REQUIRED ACTION: The material beneath this line should be printed exactly, with its pictures omitted.

====================

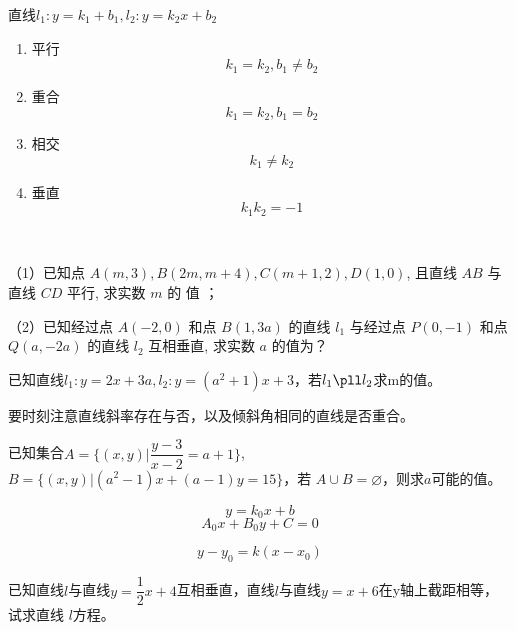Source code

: \begin{corollary}
    直线\(l_1:y=k_1+b_1,l_2:y=k_2x+b_2\)
\begin{enumerate}[(1)]
    \item 平行
    \begin{equation}
        k_1=k_2,b_1\neq b_2
    \end{equation}
    \item 重合
    \begin{equation}
        k_1=k_2,b_1= b_2
    \end{equation}
    \item 相交
    \begin{equation}
        k_1\neq k_2
    \end{equation}
    \item 垂直
    \begin{equation}
        k_1k_2=-1
    \end{equation}
\end{enumerate}
\end{corollary}
\begin{example}
\ 

（1）已知点 $ A(m, 3), B(2 m, m+4), C(m+1,2), D(1,0) $, 且直线 $ A B $ 与直线 $ C D$  平行, 求实数  $m $ 的 值  ；

（2）已知经过点 $ A(-2,0) $ 和点  $B(1,3 a)$  的直线  $l_{1} $ 与经过点 $ P(0,-1)$ 和点  $Q(a,-2 a)$  的直线 $ l_{2} $ 互相垂直, 求实数  $a$  的值为？
\end{example}
\begin{exercise}
    已知直线\(l_1:y=2x+3a,l_2:y=(a^2+1)x+3\)，若\(l_1\pll l_2\)求m的值。
\end{exercise}


\begin{att}
    要时刻注意直线斜率存在与否，以及倾斜角相同的直线是否重合。
\end{att}
\begin{example}
    已知集合\(A=\{(x,y)|\dfrac{y-3}{x-2}=a+1\}\),\(B=\{(x,y)|(a^2-1)x+(a-1)y=15\}\)，若
    \(A\cup B=\varnothing \)，则求\(a\)可能的值。
\end{example}

\begin{definition}[平行直线束]
    \begin{equation}
        y=k_0x+b
    \end{equation}
    \begin{equation}
        A_0x+B_0y+C=0
    \end{equation}
\end{definition}
\begin{definition}[过定点的直线束]
    \begin{equation}
        y-y_0=k(x-x_0)
    \end{equation}
\end{definition}
\begin{example}
    已知直线\(l\)与直线\(y=\dfrac{1}{2}x+4\)互相垂直，直线\(l\)与直线\(y=x+6\)在y轴上截距相等，试求直线
    \(l\)方程。
\end{example}
\clearpage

====================

SOLUTION TO THE EXERCISE:
Source code

: \begin{corollary}
    直线\(l_1:y=k_1+b_1,l_2:y=k_2x+b_2\)
\begin{enumerate}[(1)]
    \item 平行
    \begin{equation}
        k_1=k_2,b_1\neq b_2
    \end{equation}
    \item 重合
    \begin{equation}
        k_1=k_2,b_1= b_2
    \end{equation}
    \item 相交
    \begin{equation}
        k_1\neq k_2
    \end{equation}
    \item 垂直
    \begin{equation}
        k_1k_2=-1
    \end{equation}
\end{enumerate}
\end{corollary}
\begin{example}
\ 

（1）已知点 $ A(m, 3), B(2 m, m+4), C(m+1,2), D(1,0) $, 且直线 $ A B $ 与直线 $ C D$  平行, 求实数  $m $ 的 值  ；

（2）已知经过点 $ A(-2,0) $ 和点  $B(1,3 a)$  的直线  $l_{1} $ 与经过点 $ P(0,-1)$ 和点  $Q(a,-2 a)$  的直线 $ l_{2} $ 互相垂直, 求实数  $a$  的值为？
\end{example}
\begin{exercise}
    已知直线\(l_1:y=2x+3a,l_2:y=(a^2+1)x+3\)，若\(l_1\pll l_2\)求m的值。
\end{exercise}


\begin{att}
    要时刻注意直线斜率存在与否，以及倾斜角相同的直线是否重合。
\end{att}
\begin{example}
    已知集合\(A=\{(x,y)|\dfrac{y-3}{x-2}=a+1\}\),\(B=\{(x,y)|(a^2-1)x+(a-1)y=15\}\)，若
    \(A\cup B=\varnothing \)，则求\(a\)可能的值。
\end{example}

\begin{definition}[平行直线束]
    \begin{equation}
        y=k_0x+b
    \end{equation}
    \begin{equation}
        A_0x+B_0y+C=0
    \end{equation}
\end{definition}
\begin{definition}[过定点的直线束]
    \begin{equation}
        y-y_0=k(x-x_0)
    \end{equation}
\end{definition}
\begin{example}
    已知直线\(l\)与直线\(y=\dfrac{1}{2}x+4\)互相垂直，直线\(l\)与直线\(y=x+6\)在y轴上截距相等，试求直线
    \(l\)方程。
\end{example}
\clearpage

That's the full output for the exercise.